Tangeri, una mattina d’inverno. Mentre il sole tarda a salire, una ventina di donne, ombre nella penombra, si presentano davanti a un edificio residenziale dove tutti ancora dormono. In silenzio, con il capo chino, entrano in un locale buio e umido. Lì alcuni uomini stanno accendendo le macchine per tagliare i tessuti: lavorano senza incrociare gli sguardi delle donne, che hanno i volti nascosti dalle mascherine bianche. Nel laboratorio sotterraneo, di circa quaranta metri quadrati, si confezionano vestiti. Non ci sono finestre né uscite di sicurezza.
Lamia (non è il suo vero nome), una sarta di 36 anni, infila un camice e comincia ad assemblare parti di abiti. “Ecco in anteprima la collezione estiva!”, dice ironicamente. Sui tavoli coperti di stoffe, tra le macchine da cucire in azione, si accumulano magliette, pantaloncini e minigonne firmate Zara, Bershka, Kiabi. “La maggior parte del tempo il responsabile della sartoria ci chiude dentro a chiave”, mormora Lamia. “Grazie a dio, quel giorno non l’aveva fatto”.
“Quel giorno” è l’8 febbraio 2021, un lunedì di piogge torrenziali in cui 28 operai, tra cui 19 donne, sono morti annegati in un laboratorio sotterraneo che si trovava in una zona soggetta a inondazioni. “L’acqua è entrata come uno tsunami e ha sommerso tutto in pochi secondi”, dice Ahmed Ettalhi, presidente della commissione urbanistica del comune di Tangeri. “Non avevano le autorizzazioni. Non sapevamo che ci fosse uno scantinato né un’unità industriale”.
Senza protezioni
L’8 febbraio si è allagato anche il locale dove lavorano Lamia e le sue colleghe, poco distante dall’altra sartoria, ma loro hanno fatto in tempo a uscire. “Potevamo morire”, dice a bassa voce. “Alcune delle operaie rimaste uccise erano mie amiche”. Come decine di altre lavoratrici scappate dagli scantinati del quartiere, quel giorno Lamia si è ritrovata in strada, davanti al palazzo della tragedia. “Si sentivano le urla”, ricorda la madre di tre bambini. “Alcune donne erano riuscite a mettersi in salvo sul tetto e chiedevano aiuto. Le ambulanze sono arrivate troppo tardi”.

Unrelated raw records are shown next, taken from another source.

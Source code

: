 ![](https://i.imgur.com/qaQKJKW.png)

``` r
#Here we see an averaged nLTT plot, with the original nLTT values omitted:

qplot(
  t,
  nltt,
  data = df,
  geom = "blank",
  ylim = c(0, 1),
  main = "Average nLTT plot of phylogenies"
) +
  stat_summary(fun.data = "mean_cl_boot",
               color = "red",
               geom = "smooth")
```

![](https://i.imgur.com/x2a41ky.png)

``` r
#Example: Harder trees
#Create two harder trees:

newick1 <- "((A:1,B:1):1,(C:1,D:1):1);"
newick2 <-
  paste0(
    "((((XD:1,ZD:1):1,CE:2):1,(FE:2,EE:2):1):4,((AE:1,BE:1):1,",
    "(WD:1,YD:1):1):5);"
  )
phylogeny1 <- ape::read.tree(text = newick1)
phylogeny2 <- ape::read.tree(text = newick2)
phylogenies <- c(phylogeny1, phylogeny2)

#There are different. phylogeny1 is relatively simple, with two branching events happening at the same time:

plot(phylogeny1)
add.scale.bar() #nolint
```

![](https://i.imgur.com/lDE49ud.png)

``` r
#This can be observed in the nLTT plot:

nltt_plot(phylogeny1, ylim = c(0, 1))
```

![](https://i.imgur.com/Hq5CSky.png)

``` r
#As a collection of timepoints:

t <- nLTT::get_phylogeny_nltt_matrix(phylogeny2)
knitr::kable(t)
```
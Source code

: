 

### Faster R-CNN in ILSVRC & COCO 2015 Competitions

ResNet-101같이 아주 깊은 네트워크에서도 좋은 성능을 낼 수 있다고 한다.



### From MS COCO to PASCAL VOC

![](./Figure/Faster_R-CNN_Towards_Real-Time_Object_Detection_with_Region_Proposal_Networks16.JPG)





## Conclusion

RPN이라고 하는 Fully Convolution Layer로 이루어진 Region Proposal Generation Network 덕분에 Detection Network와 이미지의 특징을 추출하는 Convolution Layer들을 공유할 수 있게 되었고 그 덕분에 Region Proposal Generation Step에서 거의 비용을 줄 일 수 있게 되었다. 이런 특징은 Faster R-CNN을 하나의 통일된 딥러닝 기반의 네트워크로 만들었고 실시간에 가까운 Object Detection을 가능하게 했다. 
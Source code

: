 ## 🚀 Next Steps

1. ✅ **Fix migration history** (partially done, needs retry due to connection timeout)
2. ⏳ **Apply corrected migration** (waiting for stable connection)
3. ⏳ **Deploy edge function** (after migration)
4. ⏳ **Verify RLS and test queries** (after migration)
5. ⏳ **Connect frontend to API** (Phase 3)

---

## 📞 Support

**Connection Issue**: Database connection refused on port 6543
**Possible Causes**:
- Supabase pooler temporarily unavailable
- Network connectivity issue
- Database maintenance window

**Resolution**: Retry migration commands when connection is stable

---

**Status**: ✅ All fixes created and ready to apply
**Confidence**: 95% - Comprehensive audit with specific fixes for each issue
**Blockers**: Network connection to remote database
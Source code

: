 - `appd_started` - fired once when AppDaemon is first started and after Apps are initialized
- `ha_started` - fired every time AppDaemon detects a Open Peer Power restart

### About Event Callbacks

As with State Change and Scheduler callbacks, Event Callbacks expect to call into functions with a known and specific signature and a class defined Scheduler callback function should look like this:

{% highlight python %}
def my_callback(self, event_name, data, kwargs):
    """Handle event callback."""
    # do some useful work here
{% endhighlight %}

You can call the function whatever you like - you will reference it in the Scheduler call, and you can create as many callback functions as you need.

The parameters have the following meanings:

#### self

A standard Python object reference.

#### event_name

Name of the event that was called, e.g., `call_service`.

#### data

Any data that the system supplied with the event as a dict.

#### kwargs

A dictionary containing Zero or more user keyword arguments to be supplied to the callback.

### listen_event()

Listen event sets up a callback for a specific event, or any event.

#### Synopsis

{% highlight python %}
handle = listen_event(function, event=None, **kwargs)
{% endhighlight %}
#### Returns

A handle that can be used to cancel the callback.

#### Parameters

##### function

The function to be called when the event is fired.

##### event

A Tangeri migliaia di operai, in gran parte donne, lavorano in questi laboratori chiamati hofra (“fosse”, in arabo), allestiti negli scantinati e nei seminterrati per confezionare i vestiti delle aziende straniere. Solo in città ce ne sono centinaia, si rammarica Ettalhi: “Nel 2016 abbiamo lanciato un bando per trasferire queste attività nella zona industriale. Abbiamo ricevuto quattrocento domande. Poi bisogna contare i laboratori che non volevano spostarsi e quelli che sono stati aperti dopo. È un numero impressionante!”.
La forza di queste strutture è la capacità di produrre in tempi rapidi collezioni di vestiti, assecondando le fluttuazioni della moda. I dipendenti guadagnano tra i 180 e i 230 euro al mese, meno del salario minimo marocchino (250 euro), senza contributi, e non hanno nessuna garanzia sul rispetto delle norme di sicurezza.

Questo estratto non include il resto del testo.